The goal of accreditation is to ensure that education provided by institutions of higher education meets acceptable levels of quality, according to the U.S. Department of Education on accreditation in the United States. It is used as a tool to monitor, assess, and improve the quality of education that learning institutions, colleges, and universities offer students. Accreditation is entirely voluntary and dependent on the school's governing body, but is important in schools because it assures students in higher learning that the education they are paying to receive is valuable and worthy of their time. Pursuing a school or institution that is accredited gives students and their parents the confidence in putting their money and trust into that school.
Schools need to be accredited because they ensure that a learning institution is providing at least the minimal standards of quality, and they help students determine which universities are an acceptable means of education. Accreditation also creates goals for learning institutions to continually evaluate themselves and strive for self-improvement. Universities that are accredited strive to keep up their reputation and to continue to improve their systems because accreditation standards are constantly changing and accreditation must be renewed at set periods of time, such as every 5 or 10 years. The renewal process requires schools to be updated with changes, so it is possible for a learning institution to lose accreditation at a later date if that school does not meet accreditation criteria. Accreditation also determines the acceptability of transfer credits for those students that it applies to.

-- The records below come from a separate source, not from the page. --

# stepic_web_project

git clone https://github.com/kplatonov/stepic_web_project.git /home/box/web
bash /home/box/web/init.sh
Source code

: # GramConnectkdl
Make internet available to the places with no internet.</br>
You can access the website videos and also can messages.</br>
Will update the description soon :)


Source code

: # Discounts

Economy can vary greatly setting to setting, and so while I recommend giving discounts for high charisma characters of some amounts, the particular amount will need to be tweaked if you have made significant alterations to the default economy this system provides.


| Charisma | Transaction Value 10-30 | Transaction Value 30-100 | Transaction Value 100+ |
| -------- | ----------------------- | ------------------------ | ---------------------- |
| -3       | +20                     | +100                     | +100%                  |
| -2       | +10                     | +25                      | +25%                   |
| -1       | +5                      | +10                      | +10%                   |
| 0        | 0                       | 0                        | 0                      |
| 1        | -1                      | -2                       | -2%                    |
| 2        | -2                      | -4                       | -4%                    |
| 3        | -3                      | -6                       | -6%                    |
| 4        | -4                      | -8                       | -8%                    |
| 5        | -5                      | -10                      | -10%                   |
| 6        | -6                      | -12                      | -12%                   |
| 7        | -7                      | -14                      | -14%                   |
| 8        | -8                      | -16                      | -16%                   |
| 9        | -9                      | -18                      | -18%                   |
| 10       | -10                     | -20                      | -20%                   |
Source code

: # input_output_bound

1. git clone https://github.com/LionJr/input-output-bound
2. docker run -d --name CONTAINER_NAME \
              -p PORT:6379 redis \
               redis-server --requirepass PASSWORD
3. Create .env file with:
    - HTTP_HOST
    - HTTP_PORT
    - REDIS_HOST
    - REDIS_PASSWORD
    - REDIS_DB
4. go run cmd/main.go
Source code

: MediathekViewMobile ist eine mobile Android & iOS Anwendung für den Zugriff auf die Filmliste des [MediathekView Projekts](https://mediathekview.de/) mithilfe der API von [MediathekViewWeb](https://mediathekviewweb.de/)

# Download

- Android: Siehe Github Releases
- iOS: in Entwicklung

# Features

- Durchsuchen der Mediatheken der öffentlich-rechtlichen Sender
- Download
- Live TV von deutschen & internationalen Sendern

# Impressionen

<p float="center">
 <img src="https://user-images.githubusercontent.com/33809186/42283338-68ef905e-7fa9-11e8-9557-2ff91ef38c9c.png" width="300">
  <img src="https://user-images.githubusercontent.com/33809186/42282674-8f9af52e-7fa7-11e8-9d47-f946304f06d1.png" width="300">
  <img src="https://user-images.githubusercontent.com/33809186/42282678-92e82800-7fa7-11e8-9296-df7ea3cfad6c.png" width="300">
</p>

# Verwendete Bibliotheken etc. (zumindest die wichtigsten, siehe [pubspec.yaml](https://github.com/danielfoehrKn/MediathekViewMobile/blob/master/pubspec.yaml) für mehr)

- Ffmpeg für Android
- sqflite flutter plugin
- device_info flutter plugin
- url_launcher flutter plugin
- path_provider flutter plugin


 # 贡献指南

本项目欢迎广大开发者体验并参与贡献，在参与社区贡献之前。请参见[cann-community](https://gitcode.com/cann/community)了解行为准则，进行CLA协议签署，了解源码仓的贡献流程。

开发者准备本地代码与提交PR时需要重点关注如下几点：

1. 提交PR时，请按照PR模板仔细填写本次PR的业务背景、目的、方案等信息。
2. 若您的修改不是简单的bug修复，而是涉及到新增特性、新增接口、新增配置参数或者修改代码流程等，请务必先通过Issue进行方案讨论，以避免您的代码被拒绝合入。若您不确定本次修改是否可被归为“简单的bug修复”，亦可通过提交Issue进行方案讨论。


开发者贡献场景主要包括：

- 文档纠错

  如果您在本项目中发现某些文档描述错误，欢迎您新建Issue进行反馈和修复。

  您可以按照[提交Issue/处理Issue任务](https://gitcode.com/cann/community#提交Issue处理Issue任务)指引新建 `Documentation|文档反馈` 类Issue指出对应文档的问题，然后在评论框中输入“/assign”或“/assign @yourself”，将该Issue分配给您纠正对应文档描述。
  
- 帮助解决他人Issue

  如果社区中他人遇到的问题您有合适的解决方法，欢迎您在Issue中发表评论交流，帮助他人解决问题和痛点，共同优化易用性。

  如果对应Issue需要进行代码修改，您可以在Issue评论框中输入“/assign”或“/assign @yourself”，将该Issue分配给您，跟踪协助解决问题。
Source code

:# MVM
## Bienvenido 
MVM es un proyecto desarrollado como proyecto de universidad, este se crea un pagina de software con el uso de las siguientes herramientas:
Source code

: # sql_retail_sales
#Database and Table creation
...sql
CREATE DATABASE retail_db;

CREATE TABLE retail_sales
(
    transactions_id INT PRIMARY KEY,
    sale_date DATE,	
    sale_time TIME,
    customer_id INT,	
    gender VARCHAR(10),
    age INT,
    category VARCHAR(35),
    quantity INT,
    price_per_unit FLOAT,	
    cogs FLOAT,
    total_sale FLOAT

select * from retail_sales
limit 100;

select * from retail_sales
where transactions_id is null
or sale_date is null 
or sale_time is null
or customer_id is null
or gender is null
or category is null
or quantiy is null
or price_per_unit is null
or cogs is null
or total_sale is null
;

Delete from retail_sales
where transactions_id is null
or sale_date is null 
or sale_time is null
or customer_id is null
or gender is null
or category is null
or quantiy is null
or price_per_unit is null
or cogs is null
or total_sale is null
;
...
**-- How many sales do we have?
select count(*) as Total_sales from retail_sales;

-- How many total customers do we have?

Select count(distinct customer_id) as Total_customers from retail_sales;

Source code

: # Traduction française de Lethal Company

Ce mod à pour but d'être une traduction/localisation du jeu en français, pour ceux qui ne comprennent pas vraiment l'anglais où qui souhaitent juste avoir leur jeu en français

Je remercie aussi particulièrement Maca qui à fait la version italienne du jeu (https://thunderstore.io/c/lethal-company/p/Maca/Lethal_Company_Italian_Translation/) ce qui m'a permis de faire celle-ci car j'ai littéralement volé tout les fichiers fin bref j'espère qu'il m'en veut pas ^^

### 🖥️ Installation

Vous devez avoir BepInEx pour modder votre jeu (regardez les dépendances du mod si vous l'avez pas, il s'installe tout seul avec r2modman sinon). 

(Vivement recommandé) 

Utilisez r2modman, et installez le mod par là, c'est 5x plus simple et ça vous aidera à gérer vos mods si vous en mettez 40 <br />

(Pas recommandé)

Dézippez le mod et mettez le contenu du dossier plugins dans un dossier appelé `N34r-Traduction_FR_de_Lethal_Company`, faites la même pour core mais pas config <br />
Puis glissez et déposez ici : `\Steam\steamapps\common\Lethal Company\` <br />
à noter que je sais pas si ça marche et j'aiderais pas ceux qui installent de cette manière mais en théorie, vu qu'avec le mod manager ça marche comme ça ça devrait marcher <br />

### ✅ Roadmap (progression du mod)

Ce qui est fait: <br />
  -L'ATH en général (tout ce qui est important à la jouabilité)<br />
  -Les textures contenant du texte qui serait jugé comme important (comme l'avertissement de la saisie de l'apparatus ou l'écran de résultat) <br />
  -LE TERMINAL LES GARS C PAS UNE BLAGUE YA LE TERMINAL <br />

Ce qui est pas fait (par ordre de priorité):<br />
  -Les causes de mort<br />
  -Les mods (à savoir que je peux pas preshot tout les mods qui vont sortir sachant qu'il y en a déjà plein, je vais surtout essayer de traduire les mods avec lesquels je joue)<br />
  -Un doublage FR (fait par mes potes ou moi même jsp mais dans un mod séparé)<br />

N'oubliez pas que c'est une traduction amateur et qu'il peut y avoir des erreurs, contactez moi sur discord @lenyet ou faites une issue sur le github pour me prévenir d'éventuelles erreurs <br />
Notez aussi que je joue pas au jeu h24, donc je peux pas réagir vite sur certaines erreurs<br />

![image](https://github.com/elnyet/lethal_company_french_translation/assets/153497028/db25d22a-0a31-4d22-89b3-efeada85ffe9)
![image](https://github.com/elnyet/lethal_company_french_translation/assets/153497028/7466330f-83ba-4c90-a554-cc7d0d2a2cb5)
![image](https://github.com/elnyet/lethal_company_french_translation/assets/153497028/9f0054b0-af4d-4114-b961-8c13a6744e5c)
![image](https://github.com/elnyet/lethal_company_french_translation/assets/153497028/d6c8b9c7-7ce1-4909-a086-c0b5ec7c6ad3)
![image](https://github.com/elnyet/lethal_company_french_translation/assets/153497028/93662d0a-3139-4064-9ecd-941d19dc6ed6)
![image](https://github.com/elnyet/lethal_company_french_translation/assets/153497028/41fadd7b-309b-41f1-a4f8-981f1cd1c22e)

Accreditation is also a way to ensure employers that students actually earned an education and their degree by completing their coursework and classes and earning their grades, rather than just paying some institution or organization to receive a degree. Many employers review the educational history of applicants and potential employees to ensure that they are qualified for the position and that their degree came from a college or university that is accredited. Having a degree or certificate that was granted by an institution or training program that is not accredited is likely to hurt chances of employment. Employers want to feel confident in the people that they choose to hire and possessing a degree from a learning institution that is not accredited may make it hard for potential employers to believe that those candidates are trustworthy and hardworking. In addition, many states require that colleges, universities, and programs are accredited when allowing students to acquire state licensure for certain programs, careers, and the like.
In order to gain accreditation, a learning institution must volunteer to have their institution and overall educational quality evaluated and appraised through self-evaluation and objective appraisal by peers, according to the ACICS, or Accrediting Council for Independent Colleges and Schools. In order to gain the status of accredited, the institution must comply with rigorous standards and create and implement an Institutional Effectiveness Plan. The institution must also be subjected to annual reviews of financial stability, retention and placement rates, and be subjected and evaluated on both planned and unplanned visits, according to their site.